(Beginning of ENTRIES SHOWN)

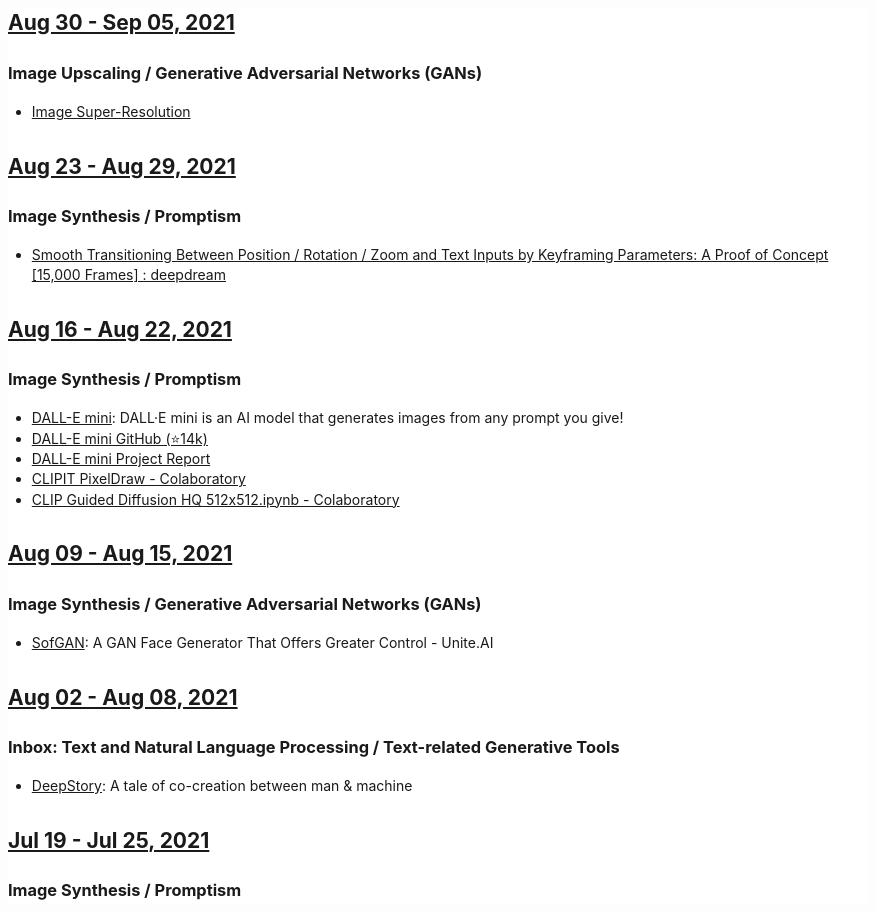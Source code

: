 ## [Aug 30 - Sep 05, 2021](/content/2021/35/README.md)

### Image Upscaling / Generative Adversarial Networks (GANs)

*   [Image Super-Resolution](https://idealo.github.io/image-super-resolution/)

## [Aug 23 - Aug 29, 2021](/content/2021/34/README.md)

### Image Synthesis / Promptism

*   [Smooth Transitioning Between Position / Rotation / Zoom and Text Inputs by Keyframing Parameters: A Proof of Concept \[15,000 Frames\] : deepdream](https://www.reddit.com/r/deepdream/comments/pagqjx/smooth_transitioning_between_position_rotation/)

## [Aug 16 - Aug 22, 2021](/content/2021/33/README.md)

### Image Synthesis / Promptism

*   [DALL-E mini](https://huggingface.co/spaces/flax-community/dalle-mini): DALL·E mini is an AI model that generates images from any prompt you give!
*   [DALL-E mini GitHub (⭐14k)](https://github.com/borisdayma/dalle-mini)
*   [DALL-E mini Project Report](https://wandb.ai/dalle-mini/dalle-mini/reports/DALL-E-mini--Vmlldzo4NjIxODA)
*   [CLIPIT PixelDraw - Colaboratory](https://colab.research.google.com/github/dribnet/clipit/blob/master/demos/PixelDrawer.ipynb)
*   [CLIP Guided Diffusion HQ 512x512.ipynb - Colaboratory](https://colab.research.google.com/drive/1V66mUeJbXrTuQITvJunvnWVn96FEbSI3#scrollTo=X5gODNAMEUCR)

## [Aug 09 - Aug 15, 2021](/content/2021/32/README.md)

### Image Synthesis / Generative Adversarial Networks (GANs)

*   [SofGAN](https://www.unite.ai/sofgan-a-gan-face-generator-that-offers-greater-control/): A GAN Face Generator That Offers Greater Control - Unite.AI

## [Aug 02 - Aug 08, 2021](/content/2021/31/README.md)

### Inbox: Text and Natural Language Processing / Text-related Generative Tools

*   [DeepStory](https://www.deepstory.ai/#!/): A tale of co-creation between man & machine

## [Jul 19 - Jul 25, 2021](/content/2021/29/README.md)

### Image Synthesis / Promptism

(End of ENTRIES SHOWN)

**TASK**.
Transcribe exactly the line containing "## [Aug 09 - Aug" and all remaining lines of the material, ending with the last one.

**RESULT BELOW**.
## [Aug 09 - Aug 15, 2021](/content/2021/32/README.md)

### Image Synthesis / Generative Adversarial Networks (GANs)

*   [SofGAN](https://www.unite.ai/sofgan-a-gan-face-generator-that-offers-greater-control/): A GAN Face Generator That Offers Greater Control - Unite.AI

## [Aug 02 - Aug 08, 2021](/content/2021/31/README.md)

### Inbox: Text and Natural Language Processing / Text-related Generative Tools

*   [DeepStory](https://www.deepstory.ai/#!/): A tale of co-creation between man & machine

## [Jul 19 - Jul 25, 2021](/content/2021/29/README.md)

### Image Synthesis / Promptism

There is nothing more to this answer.